*** Input data Section Begins ***
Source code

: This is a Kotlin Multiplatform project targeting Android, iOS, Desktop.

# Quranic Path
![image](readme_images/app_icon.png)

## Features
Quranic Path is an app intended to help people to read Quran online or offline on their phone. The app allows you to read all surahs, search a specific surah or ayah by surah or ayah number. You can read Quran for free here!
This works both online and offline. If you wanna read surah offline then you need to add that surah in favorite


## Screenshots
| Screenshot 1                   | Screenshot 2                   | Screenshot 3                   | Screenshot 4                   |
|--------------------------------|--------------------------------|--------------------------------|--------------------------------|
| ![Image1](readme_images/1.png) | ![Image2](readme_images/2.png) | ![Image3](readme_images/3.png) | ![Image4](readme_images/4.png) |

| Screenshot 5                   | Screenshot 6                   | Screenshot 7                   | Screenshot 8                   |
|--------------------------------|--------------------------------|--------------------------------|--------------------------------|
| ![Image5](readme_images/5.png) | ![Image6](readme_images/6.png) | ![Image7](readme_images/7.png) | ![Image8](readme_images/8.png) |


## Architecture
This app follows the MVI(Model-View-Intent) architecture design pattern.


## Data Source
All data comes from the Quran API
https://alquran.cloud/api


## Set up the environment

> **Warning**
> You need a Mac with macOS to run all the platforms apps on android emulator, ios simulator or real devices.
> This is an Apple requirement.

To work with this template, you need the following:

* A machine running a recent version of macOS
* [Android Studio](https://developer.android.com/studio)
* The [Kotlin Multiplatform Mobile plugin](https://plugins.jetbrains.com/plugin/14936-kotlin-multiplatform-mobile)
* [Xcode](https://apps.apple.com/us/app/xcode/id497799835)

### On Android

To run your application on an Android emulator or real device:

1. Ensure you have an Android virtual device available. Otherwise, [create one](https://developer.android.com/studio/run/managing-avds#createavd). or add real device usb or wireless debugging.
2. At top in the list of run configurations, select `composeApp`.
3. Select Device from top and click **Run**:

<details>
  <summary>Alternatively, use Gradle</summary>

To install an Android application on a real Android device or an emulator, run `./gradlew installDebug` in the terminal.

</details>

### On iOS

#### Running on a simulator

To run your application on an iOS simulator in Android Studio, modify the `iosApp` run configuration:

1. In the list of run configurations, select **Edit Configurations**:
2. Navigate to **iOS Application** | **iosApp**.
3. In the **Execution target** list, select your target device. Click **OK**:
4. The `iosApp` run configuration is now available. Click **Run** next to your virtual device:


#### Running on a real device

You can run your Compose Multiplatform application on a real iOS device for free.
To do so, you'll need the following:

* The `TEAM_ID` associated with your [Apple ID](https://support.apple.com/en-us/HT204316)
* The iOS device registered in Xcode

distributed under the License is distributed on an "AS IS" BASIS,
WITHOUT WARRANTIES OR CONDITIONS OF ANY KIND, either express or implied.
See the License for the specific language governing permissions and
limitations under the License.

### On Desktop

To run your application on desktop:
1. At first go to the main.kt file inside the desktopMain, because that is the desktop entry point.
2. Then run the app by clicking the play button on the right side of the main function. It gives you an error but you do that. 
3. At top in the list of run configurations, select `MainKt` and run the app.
*** Input data Section Ends ***
Each record above is to be reproduced verbatim.

Source code

: This is a Kotlin Multiplatform project targeting Android, iOS, Desktop.

# Quranic Path
![image](readme_images/app_icon.png)

## Features
Quranic Path is an app intended to help people to read Quran online or offline on their phone. The app allows you to read all surahs, search a specific surah or ayah by surah or ayah number. You can read Quran for free here!
This works both online and offline. If you wanna read surah offline then you need to add that surah in favorite


## Screenshots
| Screenshot 1                   | Screenshot 2                   | Screenshot 3                   | Screenshot 4                   |
|--------------------------------|--------------------------------|--------------------------------|--------------------------------|
| ![Image1](readme_images/1.png) | ![Image2](readme_images/2.png) | ![Image3](readme_images/3.png) | ![Image4](readme_images/4.png) |

| Screenshot 5                   | Screenshot 6                   | Screenshot 7                   | Screenshot 8                   |
|--------------------------------|--------------------------------|--------------------------------|--------------------------------|
| ![Image5](readme_images/5.png) | ![Image6](readme_images/6.png) | ![Image7](readme_images/7.png) | ![Image8](readme_images/8.png) |


## Architecture
This app follows the MVI(Model-View-Intent) architecture design pattern.


## Data Source
All data comes from the Quran API
https://alquran.cloud/api


## Set up the environment

> **Warning**
> You need a Mac with macOS to run all the platforms apps on android emulator, ios simulator or real devices.
> This is an Apple requirement.

To work with this template, you need the following:

* A machine running a recent version of macOS
* [Android Studio](https://developer.android.com/studio)
* The [Kotlin Multiplatform Mobile plugin](https://plugins.jetbrains.com/plugin/14936-kotlin-multiplatform-mobile)
* [Xcode](https://apps.apple.com/us/app/xcode/id497799835)

### On Android

To run your application on an Android emulator or real device:

1. Ensure you have an Android virtual device available. Otherwise, [create one](https://developer.android.com/studio/run/managing-avds#createavd). or add real device usb or wireless debugging.
2. At top in the list of run configurations, select `composeApp`.
3. Select Device from top and click **Run**:

<details>
  <summary>Alternatively, use Gradle</summary>

To install an Android application on a real Android device or an emulator, run `./gradlew installDebug` in the terminal.

</details>

### On iOS

#### Running on a simulator

To run your application on an iOS simulator in Android Studio, modify the `iosApp` run configuration:

1. In the list of run configurations, select **Edit Configurations**:
2. Navigate to **iOS Application** | **iosApp**.
3. In the **Execution target** list, select your target device. Click **OK**:
4. The `iosApp` run configuration is now available. Click **Run** next to your virtual device:


#### Running on a real device

You can run your Compose Multiplatform application on a real iOS device for free.
To do so, you'll need the following:

* The `TEAM_ID` associated with your [Apple ID](https://support.apple.com/en-us/HT204316)
* The iOS device registered in Xcode

distributed under the License is distributed on an "AS IS" BASIS,
WITHOUT WARRANTIES OR CONDITIONS OF ANY KIND, either express or implied.
See the License for the specific language governing permissions and
limitations under the License.

### On Desktop

To run your application on desktop:
1. At first go to the main.kt file inside the desktopMain, because that is the desktop entry point.
2. Then run the app by clicking the play button on the right side of the main function. It gives you an error but you do that. 
3. At top in the list of run configurations, select `MainKt` and run the app.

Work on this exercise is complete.